Id. at 685 (citations omitted).

      We believe that the Clean Air Fee is considerably closer to being a paradigmatic tax than a paradigmatic regulatory fee. In Judge Breyer's terms, the Fee "is imposed by a legislature [the Council] upon many, or all, citizens [all owners of employment parking spaces]. It raises money, contributed to a general fund, and spent for the benefit of the entire community [the account funding the District's subsidy for mass transit, which is a service available to the entire community]." Id. In other words, the Fee is imposed by a legislative body on property owners to raise revenue; it is not imposed by a "[regulatory] agency upon those subject to its regulation." Id. Moreover, the fact that the Fee applies only if the District's sales and use tax has not been imposed already on the parking service for the vehicle also suggests that the Fee is a tax, because it indicates that the Fee is intended to complement the parking tax. Indeed, the D.C. Council indicated as much in its report on the Act when it stated that "[t]he fee will only be imposed on persons who do not currently pay the District's parking tax." Council Report at 10.

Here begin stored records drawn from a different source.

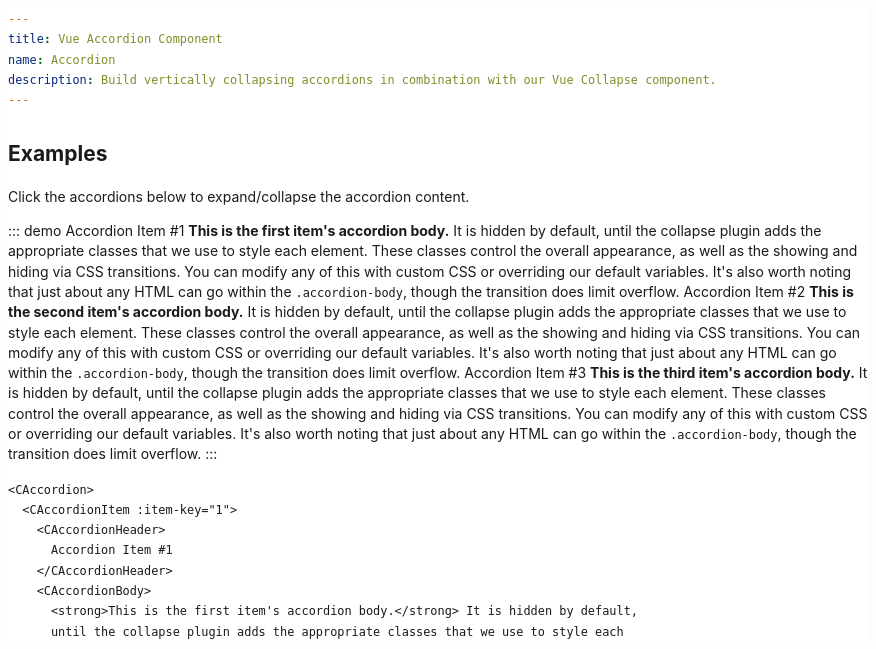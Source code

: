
 ```yaml
---
title: Vue Accordion Component
name: Accordion
description: Build vertically collapsing accordions in combination with our Vue Collapse component.
---
```


## Examples

Click the accordions below to expand/collapse the accordion content.

::: demo
<CAccordion>
  <CAccordionItem :item-key="1" :style="{ '--cui-accordion-bg': 'red' }">
    <CAccordionHeader>
      Accordion Item #1
    </CAccordionHeader>
    <CAccordionBody>
      <strong>This is the first item's accordion body.</strong> It is hidden by default,
      until the collapse plugin adds the appropriate classes that we use to style each
      element. These classes control the overall appearance, as well as the showing and
      hiding via CSS transitions. You can modify any of this with custom CSS or overriding
      our default variables. It's also worth noting that just about any HTML can go within
      the <code>.accordion-body</code>, though the transition does limit overflow.
    </CAccordionBody>
  </CAccordionItem>
  <CAccordionItem :item-key="2">
    <CAccordionHeader>
      Accordion Item #2
    </CAccordionHeader>
    <CAccordionBody>
      <strong>This is the second item's accordion body.</strong> It is hidden by default,
      until the collapse plugin adds the appropriate classes that we use to style each
      element. These classes control the overall appearance, as well as the showing and
      hiding via CSS transitions. You can modify any of this with custom CSS or overriding
      our default variables. It's also worth noting that just about any HTML can go within
      the <code>.accordion-body</code>, though the transition does limit overflow.
    </CAccordionBody>
  </CAccordionItem>
  <CAccordionItem :item-key="3">
    <CAccordionHeader>
      Accordion Item #3
    </CAccordionHeader>
    <CAccordionBody>
      <strong>This is the third item's accordion body.</strong> It is hidden by default,
      until the collapse plugin adds the appropriate classes that we use to style each
      element. These classes control the overall appearance, as well as the showing and
      hiding via CSS transitions. You can modify any of this with custom CSS or overriding
      our default variables. It's also worth noting that just about any HTML can go within
      the <code>.accordion-body</code>, though the transition does limit overflow.
    </CAccordionBody>
  </CAccordionItem>
</CAccordion>
:::
```vue
<CAccordion>
  <CAccordionItem :item-key="1">
    <CAccordionHeader>
      Accordion Item #1
    </CAccordionHeader>
    <CAccordionBody>
      <strong>This is the first item's accordion body.</strong> It is hidden by default,
      until the collapse plugin adds the appropriate classes that we use to style each
```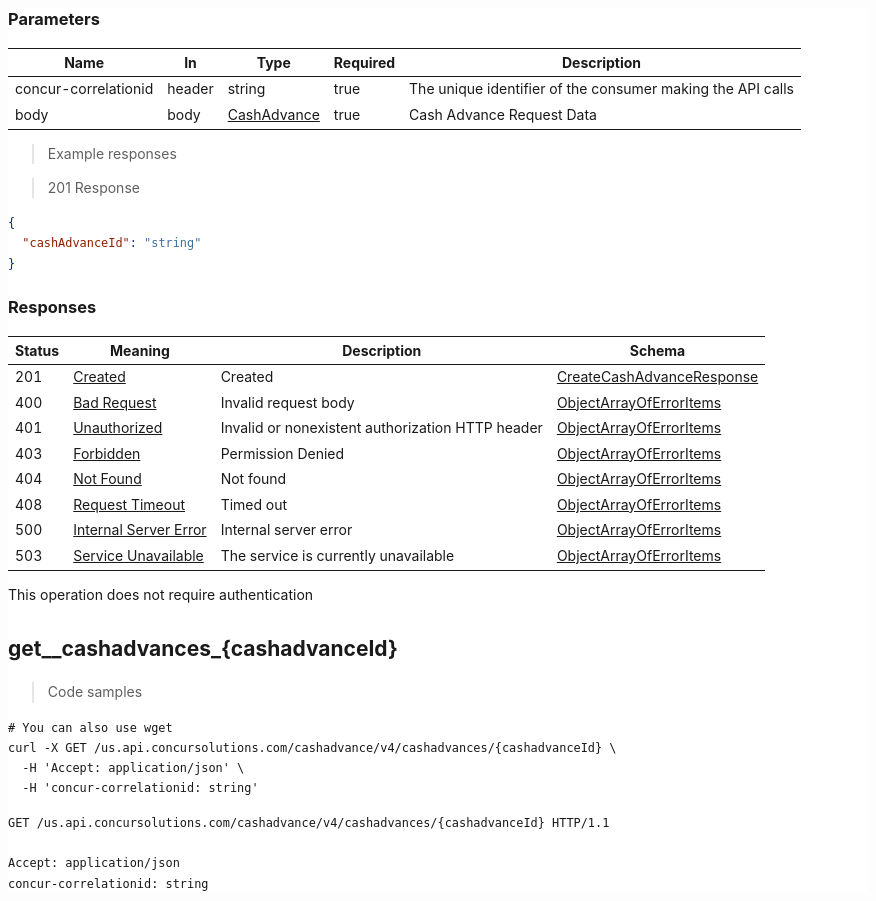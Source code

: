 <h3 id="post__cashadvances-parameters">Parameters</h3>

|Name|In|Type|Required|Description|
|---|---|---|---|---|
|concur-correlationid|header|string|true|The unique identifier of the consumer making the API calls|
|body|body|[CashAdvance](#schemacashadvance)|true|Cash Advance Request Data|

> Example responses

> 201 Response

```json
{
  "cashAdvanceId": "string"
}
```

<h3 id="post__cashadvances-responses">Responses</h3>

|Status|Meaning|Description|Schema|
|---|---|---|---|
|201|[Created](https://tools.ietf.org/html/rfc7231#section-6.3.2)|Created|[CreateCashAdvanceResponse](#schemacreatecashadvanceresponse)|
|400|[Bad Request](https://tools.ietf.org/html/rfc7231#section-6.5.1)|Invalid request body|[ObjectArrayOfErrorItems](#schemaobjectarrayoferroritems)|
|401|[Unauthorized](https://tools.ietf.org/html/rfc7235#section-3.1)|Invalid or nonexistent authorization HTTP header|[ObjectArrayOfErrorItems](#schemaobjectarrayoferroritems)|
|403|[Forbidden](https://tools.ietf.org/html/rfc7231#section-6.5.3)|Permission Denied|[ObjectArrayOfErrorItems](#schemaobjectarrayoferroritems)|
|404|[Not Found](https://tools.ietf.org/html/rfc7231#section-6.5.4)|Not found|[ObjectArrayOfErrorItems](#schemaobjectarrayoferroritems)|
|408|[Request Timeout](https://tools.ietf.org/html/rfc7231#section-6.5.7)|Timed out|[ObjectArrayOfErrorItems](#schemaobjectarrayoferroritems)|
|500|[Internal Server Error](https://tools.ietf.org/html/rfc7231#section-6.6.1)|Internal server error|[ObjectArrayOfErrorItems](#schemaobjectarrayoferroritems)|
|503|[Service Unavailable](https://tools.ietf.org/html/rfc7231#section-6.6.4)|The service is currently unavailable|[ObjectArrayOfErrorItems](#schemaobjectarrayoferroritems)|

<aside class="success">
This operation does not require authentication
</aside>

## get__cashadvances_{cashadvanceId}

> Code samples

```shell
# You can also use wget
curl -X GET /us.api.concursolutions.com/cashadvance/v4/cashadvances/{cashadvanceId} \
  -H 'Accept: application/json' \
  -H 'concur-correlationid: string'

```

```http
GET /us.api.concursolutions.com/cashadvance/v4/cashadvances/{cashadvanceId} HTTP/1.1

Accept: application/json
concur-correlationid: string

```
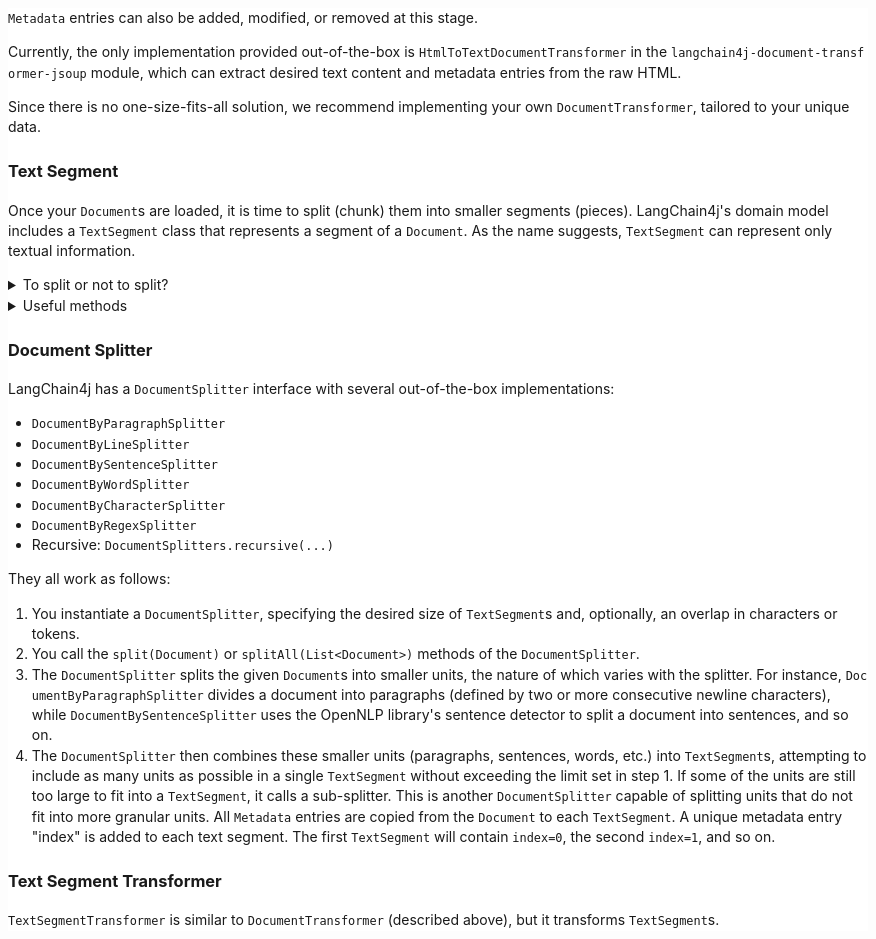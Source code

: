 `Metadata` entries can also be added, modified, or removed at this stage.

Currently, the only implementation provided out-of-the-box is `HtmlToTextDocumentTransformer`
in the `langchain4j-document-transformer-jsoup` module,
which can extract desired text content and metadata entries from the raw HTML.

Since there is no one-size-fits-all solution, we recommend implementing your own `DocumentTransformer`,
tailored to your unique data.


### Text Segment
Once your `Document`s are loaded, it is time to split (chunk) them into smaller segments (pieces).
LangChain4j's domain model includes a `TextSegment` class that represents a segment of a `Document`.
As the name suggests, `TextSegment` can represent only textual information.

<details><summary>To split or not to split?</summary></details>

<details><summary>Useful methods</summary></details>

### Document Splitter
LangChain4j has a `DocumentSplitter` interface with several out-of-the-box implementations:
- `DocumentByParagraphSplitter`
- `DocumentByLineSplitter`
- `DocumentBySentenceSplitter`
- `DocumentByWordSplitter`
- `DocumentByCharacterSplitter`
- `DocumentByRegexSplitter`
- Recursive: `DocumentSplitters.recursive(...)`

They all work as follows:
1. You instantiate a `DocumentSplitter`, specifying the desired size of `TextSegment`s and,
optionally, an overlap in characters or tokens.
2. You call the `split(Document)` or `splitAll(List<Document>)` methods of the `DocumentSplitter`.
3. The `DocumentSplitter` splits the given `Document`s into smaller units,
the nature of which varies with the splitter. For instance, `DocumentByParagraphSplitter` divides
a document into paragraphs (defined by two or more consecutive newline characters),
while `DocumentBySentenceSplitter` uses the OpenNLP library's sentence detector to split
a document into sentences, and so on.
4. The `DocumentSplitter` then combines these smaller units (paragraphs, sentences, words, etc.) into `TextSegment`s,
attempting to include as many units as possible in a single `TextSegment` without exceeding the limit set in step 1.
If some of the units are still too large to fit into a `TextSegment`, it calls a sub-splitter.
This is another `DocumentSplitter` capable of splitting units that do not fit into more granular units.
All `Metadata` entries are copied from the `Document` to each `TextSegment`.
A unique metadata entry "index" is added to each text segment.
The first `TextSegment` will contain `index=0`, the second `index=1`, and so on.


### Text Segment Transformer
`TextSegmentTransformer` is similar to `DocumentTransformer` (described above), but it transforms `TextSegment`s.
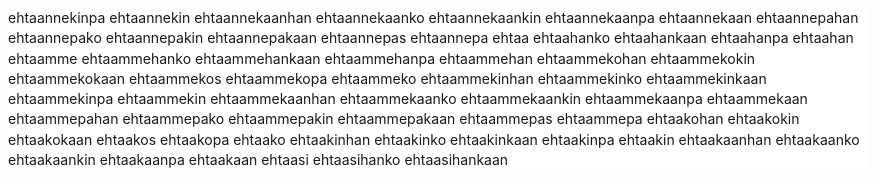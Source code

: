 ehtaannekinpa
ehtaannekin
ehtaannekaanhan
ehtaannekaanko
ehtaannekaankin
ehtaannekaanpa
ehtaannekaan
ehtaannepahan
ehtaannepako
ehtaannepakin
ehtaannepakaan
ehtaannepas
ehtaannepa
ehtaa
ehtaahanko
ehtaahankaan
ehtaahanpa
ehtaahan
ehtaamme
ehtaammehanko
ehtaammehankaan
ehtaammehanpa
ehtaammehan
ehtaammekohan
ehtaammekokin
ehtaammekokaan
ehtaammekos
ehtaammekopa
ehtaammeko
ehtaammekinhan
ehtaammekinko
ehtaammekinkaan
ehtaammekinpa
ehtaammekin
ehtaammekaanhan
ehtaammekaanko
ehtaammekaankin
ehtaammekaanpa
ehtaammekaan
ehtaammepahan
ehtaammepako
ehtaammepakin
ehtaammepakaan
ehtaammepas
ehtaammepa
ehtaakohan
ehtaakokin
ehtaakokaan
ehtaakos
ehtaakopa
ehtaako
ehtaakinhan
ehtaakinko
ehtaakinkaan
ehtaakinpa
ehtaakin
ehtaakaanhan
ehtaakaanko
ehtaakaankin
ehtaakaanpa
ehtaakaan
ehtaasi
ehtaasihanko
ehtaasihankaan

      The District's argument that the Clean Air Fee is a regulatory fee is as follows:

We conclude that the District is required by the Federal Clean Air Act to reduce, eliminate and control sources of air pollution and that the monetary exaction imposed by the Clean Air Compliance Fee Act is designed to encourage the use of mass transit and decrease air pollution associated with automobile traffic. Inasmuch as the primary purpose of this exaction is the control and abatement of air pollution, we conclude that this exaction is a "fee" not a "tax."

Corporation Counsel Letter at 3.

      As a threshold matter, it is open to question whether it is correct to view the Fee's primary purpose as being to regulate air pollution by automobile traffic rather than to raise revenue for mass transit that benefits the general public. The fact that the proceeds of the Fee are to be allocated entirely to support the mass transit system strongly suggests that the primary purpose of the Fee is to raise revenue to support government operations. See Act,  11; Council Report at 10. In addition, although discouraging the use of automobiles for commuting no doubt does serve air pollution regulatory purposes, the actual reduction in automobile commuting that can be expected here, as a result of the imposition of the Fee, is indirect and speculative compared to the direct and immediate revenue impact and support for mass transit that will result. (5)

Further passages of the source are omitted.